──────── INPUT ────────

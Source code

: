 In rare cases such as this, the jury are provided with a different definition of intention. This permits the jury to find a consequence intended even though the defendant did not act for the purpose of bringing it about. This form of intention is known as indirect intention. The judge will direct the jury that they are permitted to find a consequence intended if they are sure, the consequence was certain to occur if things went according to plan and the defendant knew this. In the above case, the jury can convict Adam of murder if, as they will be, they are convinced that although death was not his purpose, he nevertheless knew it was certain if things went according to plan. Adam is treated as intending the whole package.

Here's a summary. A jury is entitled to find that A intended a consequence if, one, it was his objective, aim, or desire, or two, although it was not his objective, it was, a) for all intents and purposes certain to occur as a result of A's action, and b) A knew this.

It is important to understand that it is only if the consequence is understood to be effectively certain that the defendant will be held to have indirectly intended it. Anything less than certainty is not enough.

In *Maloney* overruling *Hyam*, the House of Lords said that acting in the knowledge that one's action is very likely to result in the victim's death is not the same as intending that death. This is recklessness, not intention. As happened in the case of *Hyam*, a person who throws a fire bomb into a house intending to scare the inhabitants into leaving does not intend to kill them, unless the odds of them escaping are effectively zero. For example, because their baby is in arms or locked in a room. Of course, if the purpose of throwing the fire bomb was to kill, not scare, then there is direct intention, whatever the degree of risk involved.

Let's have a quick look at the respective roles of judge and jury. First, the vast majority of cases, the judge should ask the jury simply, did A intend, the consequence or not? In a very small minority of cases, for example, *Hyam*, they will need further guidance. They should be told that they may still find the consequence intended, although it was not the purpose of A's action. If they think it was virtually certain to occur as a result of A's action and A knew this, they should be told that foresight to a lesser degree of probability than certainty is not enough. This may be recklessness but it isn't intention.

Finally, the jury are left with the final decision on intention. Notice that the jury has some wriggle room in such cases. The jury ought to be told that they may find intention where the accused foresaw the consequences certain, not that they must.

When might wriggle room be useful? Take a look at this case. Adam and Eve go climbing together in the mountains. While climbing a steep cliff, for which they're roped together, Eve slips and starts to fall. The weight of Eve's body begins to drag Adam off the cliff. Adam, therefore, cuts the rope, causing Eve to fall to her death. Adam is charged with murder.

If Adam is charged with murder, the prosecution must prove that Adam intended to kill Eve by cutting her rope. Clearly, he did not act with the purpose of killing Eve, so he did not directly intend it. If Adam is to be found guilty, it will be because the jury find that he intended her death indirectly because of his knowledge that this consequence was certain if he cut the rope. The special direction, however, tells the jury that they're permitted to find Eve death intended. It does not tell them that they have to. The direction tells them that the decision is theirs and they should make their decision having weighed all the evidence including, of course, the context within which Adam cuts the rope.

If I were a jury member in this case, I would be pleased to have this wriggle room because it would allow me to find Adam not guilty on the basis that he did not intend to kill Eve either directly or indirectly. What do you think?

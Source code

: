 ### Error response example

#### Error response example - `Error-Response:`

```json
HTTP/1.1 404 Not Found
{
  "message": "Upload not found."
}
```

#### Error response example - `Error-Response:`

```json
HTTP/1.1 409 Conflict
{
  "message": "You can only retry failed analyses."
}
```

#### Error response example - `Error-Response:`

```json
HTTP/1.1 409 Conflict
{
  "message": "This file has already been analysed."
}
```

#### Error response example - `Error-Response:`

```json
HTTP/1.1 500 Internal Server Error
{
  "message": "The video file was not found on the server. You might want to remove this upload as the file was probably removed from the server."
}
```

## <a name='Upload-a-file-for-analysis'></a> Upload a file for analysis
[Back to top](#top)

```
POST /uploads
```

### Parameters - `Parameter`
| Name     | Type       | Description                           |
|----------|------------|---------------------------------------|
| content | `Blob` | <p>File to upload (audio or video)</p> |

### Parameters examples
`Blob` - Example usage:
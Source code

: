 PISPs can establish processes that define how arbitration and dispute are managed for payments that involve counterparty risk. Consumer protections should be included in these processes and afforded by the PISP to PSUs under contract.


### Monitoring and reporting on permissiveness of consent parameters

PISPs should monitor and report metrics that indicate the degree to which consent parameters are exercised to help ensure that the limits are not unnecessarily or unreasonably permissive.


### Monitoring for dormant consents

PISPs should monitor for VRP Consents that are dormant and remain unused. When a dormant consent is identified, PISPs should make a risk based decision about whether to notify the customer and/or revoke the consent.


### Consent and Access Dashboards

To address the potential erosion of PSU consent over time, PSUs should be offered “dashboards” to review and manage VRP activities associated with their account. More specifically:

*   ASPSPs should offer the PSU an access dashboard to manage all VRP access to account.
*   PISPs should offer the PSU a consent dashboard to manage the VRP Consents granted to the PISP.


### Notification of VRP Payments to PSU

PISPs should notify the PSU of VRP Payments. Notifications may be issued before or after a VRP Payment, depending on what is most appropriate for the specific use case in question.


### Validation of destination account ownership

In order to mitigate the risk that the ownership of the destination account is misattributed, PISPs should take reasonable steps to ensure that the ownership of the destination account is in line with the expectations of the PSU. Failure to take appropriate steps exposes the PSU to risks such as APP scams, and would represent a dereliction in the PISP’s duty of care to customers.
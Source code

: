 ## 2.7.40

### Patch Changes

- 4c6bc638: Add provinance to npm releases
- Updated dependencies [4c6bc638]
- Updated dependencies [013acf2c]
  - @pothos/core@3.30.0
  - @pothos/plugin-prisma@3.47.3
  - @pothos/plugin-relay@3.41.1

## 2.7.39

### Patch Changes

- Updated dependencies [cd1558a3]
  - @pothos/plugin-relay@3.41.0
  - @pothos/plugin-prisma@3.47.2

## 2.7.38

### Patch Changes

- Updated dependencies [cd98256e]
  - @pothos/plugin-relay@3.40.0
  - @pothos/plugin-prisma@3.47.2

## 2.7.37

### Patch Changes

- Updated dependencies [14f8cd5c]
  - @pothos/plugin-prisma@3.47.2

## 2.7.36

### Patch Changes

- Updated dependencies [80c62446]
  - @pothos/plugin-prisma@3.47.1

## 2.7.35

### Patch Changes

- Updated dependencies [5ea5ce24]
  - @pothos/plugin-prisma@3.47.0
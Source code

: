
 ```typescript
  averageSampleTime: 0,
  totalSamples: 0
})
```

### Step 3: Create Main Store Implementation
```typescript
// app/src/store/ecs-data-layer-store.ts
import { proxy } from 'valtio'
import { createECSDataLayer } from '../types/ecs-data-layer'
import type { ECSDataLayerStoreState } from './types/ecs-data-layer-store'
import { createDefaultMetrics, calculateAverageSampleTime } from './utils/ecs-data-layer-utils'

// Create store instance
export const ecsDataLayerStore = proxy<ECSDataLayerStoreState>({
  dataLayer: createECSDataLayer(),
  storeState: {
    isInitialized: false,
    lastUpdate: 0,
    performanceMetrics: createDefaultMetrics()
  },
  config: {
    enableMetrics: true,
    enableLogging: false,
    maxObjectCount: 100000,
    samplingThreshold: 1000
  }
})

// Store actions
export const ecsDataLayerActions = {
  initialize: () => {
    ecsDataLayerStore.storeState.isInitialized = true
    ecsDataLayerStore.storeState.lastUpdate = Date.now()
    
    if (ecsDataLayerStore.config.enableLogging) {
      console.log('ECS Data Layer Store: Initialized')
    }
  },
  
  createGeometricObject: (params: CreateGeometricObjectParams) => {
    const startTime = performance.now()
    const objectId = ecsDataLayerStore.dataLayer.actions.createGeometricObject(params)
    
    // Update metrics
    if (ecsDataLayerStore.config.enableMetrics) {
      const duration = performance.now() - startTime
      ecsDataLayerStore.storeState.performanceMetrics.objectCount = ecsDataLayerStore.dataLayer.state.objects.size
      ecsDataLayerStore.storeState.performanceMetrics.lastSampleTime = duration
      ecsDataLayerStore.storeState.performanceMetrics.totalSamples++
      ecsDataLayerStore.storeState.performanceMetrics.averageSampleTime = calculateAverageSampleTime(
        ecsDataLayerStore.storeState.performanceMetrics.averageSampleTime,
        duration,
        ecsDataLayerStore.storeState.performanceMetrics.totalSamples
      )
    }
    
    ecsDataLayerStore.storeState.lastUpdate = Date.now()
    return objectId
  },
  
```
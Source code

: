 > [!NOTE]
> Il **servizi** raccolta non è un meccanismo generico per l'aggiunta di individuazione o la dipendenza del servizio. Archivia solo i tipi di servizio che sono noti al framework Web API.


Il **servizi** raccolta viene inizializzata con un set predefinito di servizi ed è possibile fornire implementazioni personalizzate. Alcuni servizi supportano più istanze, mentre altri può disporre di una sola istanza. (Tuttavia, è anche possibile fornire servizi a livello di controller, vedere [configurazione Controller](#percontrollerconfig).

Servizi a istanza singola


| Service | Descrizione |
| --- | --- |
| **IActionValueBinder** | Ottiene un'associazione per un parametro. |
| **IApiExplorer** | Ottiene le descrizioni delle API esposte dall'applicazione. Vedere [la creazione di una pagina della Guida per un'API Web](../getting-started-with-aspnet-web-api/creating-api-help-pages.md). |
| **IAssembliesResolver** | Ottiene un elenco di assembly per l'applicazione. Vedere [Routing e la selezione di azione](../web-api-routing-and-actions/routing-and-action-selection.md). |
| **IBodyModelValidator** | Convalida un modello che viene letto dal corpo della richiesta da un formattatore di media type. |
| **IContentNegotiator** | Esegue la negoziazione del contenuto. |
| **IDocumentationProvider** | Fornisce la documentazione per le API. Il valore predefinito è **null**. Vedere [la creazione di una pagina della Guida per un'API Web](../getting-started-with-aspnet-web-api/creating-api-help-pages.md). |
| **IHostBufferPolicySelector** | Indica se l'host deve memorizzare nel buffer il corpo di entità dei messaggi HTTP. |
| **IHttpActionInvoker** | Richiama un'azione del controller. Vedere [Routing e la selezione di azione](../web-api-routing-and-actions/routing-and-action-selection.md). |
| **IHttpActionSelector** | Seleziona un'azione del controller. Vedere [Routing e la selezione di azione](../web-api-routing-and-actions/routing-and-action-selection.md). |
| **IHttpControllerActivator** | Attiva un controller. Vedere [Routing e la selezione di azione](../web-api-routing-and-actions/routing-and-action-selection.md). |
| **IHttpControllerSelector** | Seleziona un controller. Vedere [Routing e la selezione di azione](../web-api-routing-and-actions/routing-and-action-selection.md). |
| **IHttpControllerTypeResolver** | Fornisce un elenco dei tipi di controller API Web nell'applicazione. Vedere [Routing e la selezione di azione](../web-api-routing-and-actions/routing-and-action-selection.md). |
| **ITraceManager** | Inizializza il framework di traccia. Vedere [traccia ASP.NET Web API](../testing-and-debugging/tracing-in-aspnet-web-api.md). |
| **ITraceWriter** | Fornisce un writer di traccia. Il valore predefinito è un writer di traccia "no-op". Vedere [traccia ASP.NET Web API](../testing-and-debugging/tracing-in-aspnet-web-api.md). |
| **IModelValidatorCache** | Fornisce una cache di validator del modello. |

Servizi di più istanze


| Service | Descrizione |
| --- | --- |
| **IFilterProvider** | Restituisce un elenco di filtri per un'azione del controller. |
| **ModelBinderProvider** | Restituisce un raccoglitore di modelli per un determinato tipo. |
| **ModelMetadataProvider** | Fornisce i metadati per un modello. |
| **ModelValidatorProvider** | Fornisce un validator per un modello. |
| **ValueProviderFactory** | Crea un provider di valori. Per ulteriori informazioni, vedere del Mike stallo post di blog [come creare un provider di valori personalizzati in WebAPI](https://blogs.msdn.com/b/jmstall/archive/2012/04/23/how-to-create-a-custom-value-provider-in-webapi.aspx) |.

────────

— TASK ITEM —
Lines from the entries that contain the word "Restituisce" are what the answer must hold.

— WRITTEN RESPONSE —
| **IFilterProvider** | Restituisce un elenco di filtri per un'azione del controller. |
| **ModelBinderProvider** | Restituisce un raccoglitore di modelli per un determinato tipo. |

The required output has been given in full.